What does this fund mean by transformative justice?

From Ferguson to Baltimore, from Rikers Island to Guantánamo Bay, our prison nation ensures expensive and profound precarity and violence. Yet the current interventions posited as “alternatives to incarceration”—including drug-treatment programs, boot camps, community-based supervision or probation, electronic monitoring, and community service—still depend on carceral logics of surveillance, containment, and sometimes punishment. We must create new forms of justice defined by principles of respect, interrelatedness, and mutuality.

Across the country, there is a growing community-accountability/restorative & transformative justice movement that needs more people. Organizations and individuals have and are creating local projects and initiatives that offer alternative ideas and structures for mediating conflicts and addressing harms without relying on police or prisons. Part of the work is also focused on creating the conditions necessary to ensure the possibility of more safety in our communities.

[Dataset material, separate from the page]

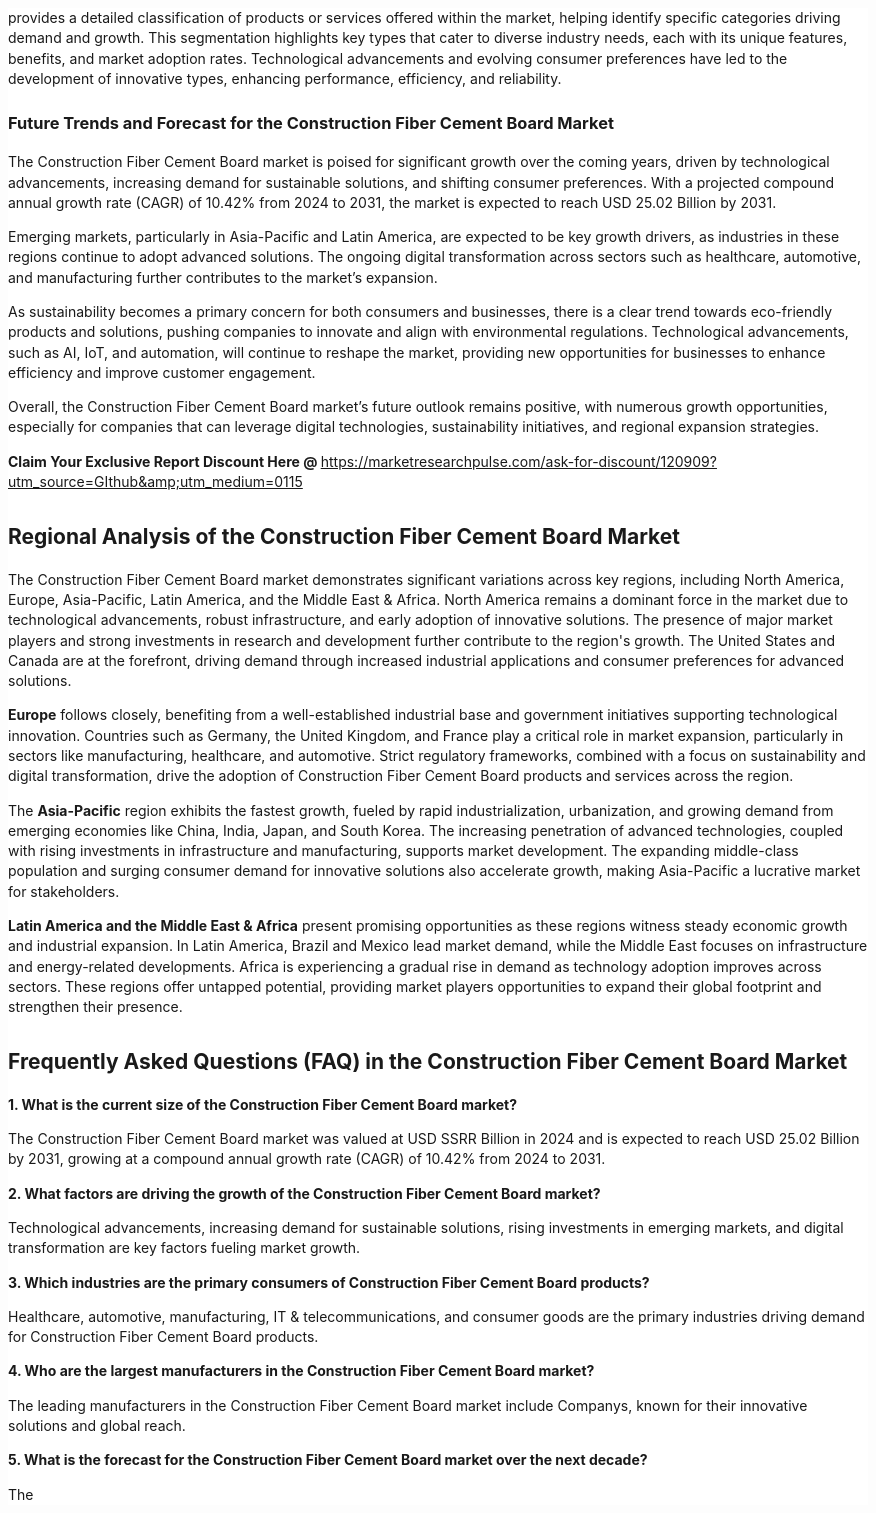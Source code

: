 provides a detailed classification of products or services offered within the market, helping identify specific categories driving demand and growth. This segmentation highlights key types that cater to diverse industry needs, each with its unique features, benefits, and market adoption rates. Technological advancements and evolving consumer preferences have led to the development of innovative types, enhancing performance, efficiency, and reliability.</p><h3>Future Trends and Forecast for the Construction Fiber Cement Board Market</h3><p>The Construction Fiber Cement Board market is poised for significant growth over the coming years, driven by technological advancements, increasing demand for sustainable solutions, and shifting consumer preferences. With a projected compound annual growth rate (CAGR) of 10.42% from 2024 to 2031, the market is expected to reach USD 25.02 Billion by 2031.</p><p>Emerging markets, particularly in Asia-Pacific and Latin America, are expected to be key growth drivers, as industries in these regions continue to adopt advanced solutions. The ongoing digital transformation across sectors such as healthcare, automotive, and manufacturing further contributes to the market&rsquo;s expansion.</p><p>As sustainability becomes a primary concern for both consumers and businesses, there is a clear trend towards eco-friendly products and solutions, pushing companies to innovate and align with environmental regulations. Technological advancements, such as AI, IoT, and automation, will continue to reshape the market, providing new opportunities for businesses to enhance efficiency and improve customer engagement.</p><p>Overall, the Construction Fiber Cement Board market&rsquo;s future outlook remains positive, with numerous growth opportunities, especially for companies that can leverage digital technologies, sustainability initiatives, and regional expansion strategies.</p><p><strong>Claim Your Exclusive Report Discount Here @ </strong><a href="https://marketresearchpulse.com/ask-for-discount/120909?utm_source=GIthub&amp;utm_medium=0115">https://marketresearchpulse.com/ask-for-discount/120909?utm_source=GIthub&amp;utm_medium=0115</a></p><h2><strong>Regional Analysis of the Construction Fiber Cement Board Market</strong></h2><p>The Construction Fiber Cement Board market demonstrates significant variations across key regions, including North America, Europe, Asia-Pacific, Latin America, and the Middle East &amp; Africa. North America remains a dominant force in the market due to technological advancements, robust infrastructure, and early adoption of innovative solutions. The presence of major market players and strong investments in research and development further contribute to the region's growth. The United States and Canada are at the forefront, driving demand through increased industrial applications and consumer preferences for advanced solutions.</p><p><strong>Europe</strong> follows closely, benefiting from a well-established industrial base and government initiatives supporting technological innovation. Countries such as Germany, the United Kingdom, and France play a critical role in market expansion, particularly in sectors like manufacturing, healthcare, and automotive. Strict regulatory frameworks, combined with a focus on sustainability and digital transformation, drive the adoption of Construction Fiber Cement Board products and services across the region.</p><p>The <strong>Asia-Pacific</strong> region exhibits the fastest growth, fueled by rapid industrialization, urbanization, and growing demand from emerging economies like China, India, Japan, and South Korea. The increasing penetration of advanced technologies, coupled with rising investments in infrastructure and manufacturing, supports market development. The expanding middle-class population and surging consumer demand for innovative solutions also accelerate growth, making Asia-Pacific a lucrative market for stakeholders.</p><p><strong>Latin America and the Middle East &amp; Africa</strong> present promising opportunities as these regions witness steady economic growth and industrial expansion. In Latin America, Brazil and Mexico lead market demand, while the Middle East focuses on infrastructure and energy-related developments. Africa is experiencing a gradual rise in demand as technology adoption improves across sectors. These regions offer untapped potential, providing market players opportunities to expand their global footprint and strengthen their presence.</p><h2><strong>Frequently Asked Questions (FAQ) in the Construction Fiber Cement Board Market</strong></h2><p><strong>1. What is the current size of the Construction Fiber Cement Board market?</strong></p><p>The Construction Fiber Cement Board market was valued at USD SSRR Billion in 2024 and is expected to reach USD 25.02 Billion by 2031, growing at a compound annual growth rate (CAGR) of 10.42% from 2024 to 2031.</p><p><strong>2. What factors are driving the growth of the Construction Fiber Cement Board market?</strong></p><p>Technological advancements, increasing demand for sustainable solutions, rising investments in emerging markets, and digital transformation are key factors fueling market growth.</p><p><strong>3. Which industries are the primary consumers of Construction Fiber Cement Board products?</strong></p><p>Healthcare, automotive, manufacturing, IT &amp; telecommunications, and consumer goods are the primary industries driving demand for Construction Fiber Cement Board products.</p><p><strong>4. Who are the largest manufacturers in the Construction Fiber Cement Board market?</strong></p><p>The leading manufacturers in the Construction Fiber Cement Board market include Companys, known for their innovative solutions and global reach.</p><p><strong>5. What is the forecast for the Construction Fiber Cement Board market over the next decade?</strong></p><p>The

As there is no blueprint for transformative justice however, we must spend time imagining, strategizing, and practicing other futures. This encompasses many facets: We must organize and mobilize to address the root causes of oppression and violence. We need to test the limits of our imagination of what’s possible in terms of addressing violence and harm. We must creatively rethink our current structures of policing and warehousing individuals. We need to expose the brutality and abject failure of the current system. We must foreground a revolutionary transformation of ideas while demanding that our resources be radically reallocated. Collectively envisioned and determined, community safety and transformative justice will look different from one community to the next. There are many vexing questions and unknowns to puzzle through. We envision the P2P Leadership Development Program as one space to do this.

Definitions and Concepts

The goals of Transformative Justice are: a) Safety, healing, and agency for survivors; b) Accountability and transformation for people who harm; c) Community action, healing, and accountability; d) Transformation of the social conditions that perpetuate violence – systems of oppression and exploitation, domination, and state violence.

The Peer2Peer Exchange supports non-punitive justice paradigms erected to either address harms, needs and obligations after a specific violent offense (i.e. community conferencing circles , victim-offender dialogues etc) OR to address systemic harms, individual/societal needs and obligations after a broader structural injustice (i.e. Greensboro Truth & Reconciliation, Burge Torture Reparations Ordinance ).

The distinction between new and old paradigms of justice is illustrated in the graph below:

Retributive Paradigm Restorative Paradigm
Crime defined by violation of law/rules Crime defined by harm to people
State as victim in the abstract People as survivors with concrete relational needs
Survivor’s healing, safety & agency secondary Survivor’s healing, safety & agency central
Wounds of harm doer & community peripheral Accountability by and for those who do harm
Offense defined in technical legal terms- interpersonal, social economic, policy dimensions are irrelevant Offense understood in context of social conditions that perpetuate violence in order to transform root causes
Competitive, adversarial process with goal of punishing thereby reducing likelihood of future offenses by defendant Inclusive, collaborative process with goal of repairing thereby reducing likelihood of future offenses by everyone involved
Transformative Justice: Uses the restorative paradigm of accountability and healing to resist oppressive root causes of harm, including the criminal legal system itself.
If restorative justice is the compass; transformative justice is the map.
Restorative Justice: “is a process to involve, to the extent possible, those who have a stake in a specific offence and to collectively identify and address harms, needs and obligations, in order to heal and put things as right as possible.” [Howard Zehr]
Community Accountability: strategies aim at preventing, intervening in, responding to, and healing from violence through strengthening relationships and communities, emphasizing mutual responsibility for addressing the conditions that allow violence to take place, and holding people accountable for violence and harm. This includes a wide range of creative strategies for addressing violence as part of organizing efforts in communities when you can’t or don’t want to access state systems for safety (The Audre Lorde Project, National Gathering on Transformative and Community Accountability, 9/2010).”